» DATA
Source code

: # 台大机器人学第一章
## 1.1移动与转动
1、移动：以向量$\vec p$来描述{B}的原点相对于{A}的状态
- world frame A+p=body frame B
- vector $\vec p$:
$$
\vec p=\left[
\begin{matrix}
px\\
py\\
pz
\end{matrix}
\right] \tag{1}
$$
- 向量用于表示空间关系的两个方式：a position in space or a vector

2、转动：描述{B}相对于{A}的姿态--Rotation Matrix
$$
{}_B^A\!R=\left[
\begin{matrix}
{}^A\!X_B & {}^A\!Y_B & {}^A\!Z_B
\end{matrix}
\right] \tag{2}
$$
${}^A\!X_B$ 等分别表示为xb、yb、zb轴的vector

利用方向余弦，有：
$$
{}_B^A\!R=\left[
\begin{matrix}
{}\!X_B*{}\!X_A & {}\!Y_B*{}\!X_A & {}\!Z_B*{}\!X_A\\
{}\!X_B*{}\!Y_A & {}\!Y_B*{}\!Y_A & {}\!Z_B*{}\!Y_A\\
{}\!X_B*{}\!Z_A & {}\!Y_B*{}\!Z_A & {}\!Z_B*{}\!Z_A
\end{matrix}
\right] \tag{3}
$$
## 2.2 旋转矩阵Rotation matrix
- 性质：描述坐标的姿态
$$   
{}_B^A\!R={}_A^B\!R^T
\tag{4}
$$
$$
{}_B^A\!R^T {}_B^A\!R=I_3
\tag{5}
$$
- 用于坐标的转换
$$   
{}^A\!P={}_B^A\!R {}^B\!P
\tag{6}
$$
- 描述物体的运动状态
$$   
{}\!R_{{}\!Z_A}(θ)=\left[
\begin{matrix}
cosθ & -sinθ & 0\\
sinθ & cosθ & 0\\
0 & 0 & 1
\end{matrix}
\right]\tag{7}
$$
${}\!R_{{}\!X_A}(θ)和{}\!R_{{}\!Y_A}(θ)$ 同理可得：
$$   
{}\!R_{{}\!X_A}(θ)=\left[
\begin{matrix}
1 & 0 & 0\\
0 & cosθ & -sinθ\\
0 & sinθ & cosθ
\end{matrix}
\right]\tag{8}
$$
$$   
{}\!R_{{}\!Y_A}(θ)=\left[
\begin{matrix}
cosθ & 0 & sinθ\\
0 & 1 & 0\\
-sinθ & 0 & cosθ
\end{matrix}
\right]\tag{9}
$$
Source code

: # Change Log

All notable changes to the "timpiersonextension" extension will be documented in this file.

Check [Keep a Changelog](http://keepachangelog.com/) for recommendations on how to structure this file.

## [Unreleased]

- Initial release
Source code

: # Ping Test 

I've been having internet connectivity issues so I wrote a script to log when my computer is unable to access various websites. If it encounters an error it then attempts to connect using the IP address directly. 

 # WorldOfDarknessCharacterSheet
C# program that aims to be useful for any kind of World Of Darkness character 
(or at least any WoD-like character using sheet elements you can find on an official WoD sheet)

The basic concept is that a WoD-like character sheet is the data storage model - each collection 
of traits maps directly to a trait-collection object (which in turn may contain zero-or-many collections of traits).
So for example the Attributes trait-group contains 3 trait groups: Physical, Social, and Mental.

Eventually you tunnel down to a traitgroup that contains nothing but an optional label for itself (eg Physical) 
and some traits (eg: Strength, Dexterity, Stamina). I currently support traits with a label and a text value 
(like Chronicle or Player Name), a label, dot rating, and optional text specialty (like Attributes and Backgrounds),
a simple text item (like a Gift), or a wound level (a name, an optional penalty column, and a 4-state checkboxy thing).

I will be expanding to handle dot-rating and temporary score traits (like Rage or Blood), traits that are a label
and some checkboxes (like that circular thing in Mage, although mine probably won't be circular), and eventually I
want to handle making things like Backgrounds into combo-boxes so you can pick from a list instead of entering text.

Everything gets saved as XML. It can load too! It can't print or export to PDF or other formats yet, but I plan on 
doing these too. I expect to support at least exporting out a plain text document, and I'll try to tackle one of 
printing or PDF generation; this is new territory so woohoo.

» EXERCISE OBJECTIVE
Retype exactly, please, only the lines of the entries that run from the one containing "of traits maps" to the last.

» ANSWER TO THE EXERCISE
of traits maps directly to a trait-collection object (which in turn may contain zero-or-many collections of traits).
So for example the Attributes trait-group contains 3 trait groups: Physical, Social, and Mental.

Eventually you tunnel down to a traitgroup that contains nothing but an optional label for itself (eg Physical) 
and some traits (eg: Strength, Dexterity, Stamina). I currently support traits with a label and a text value 
(like Chronicle or Player Name), a label, dot rating, and optional text specialty (like Attributes and Backgrounds),
a simple text item (like a Gift), or a wound level (a name, an optional penalty column, and a 4-state checkboxy thing).

I will be expanding to handle dot-rating and temporary score traits (like Rage or Blood), traits that are a label
and some checkboxes (like that circular thing in Mage, although mine probably won't be circular), and eventually I
want to handle making things like Backgrounds into combo-boxes so you can pick from a list instead of entering text.

Everything gets saved as XML. It can load too! It can't print or export to PDF or other formats yet, but I plan on 
doing these too. I expect to support at least exporting out a plain text document, and I'll try to tackle one of 
printing or PDF generation; this is new territory so woohoo.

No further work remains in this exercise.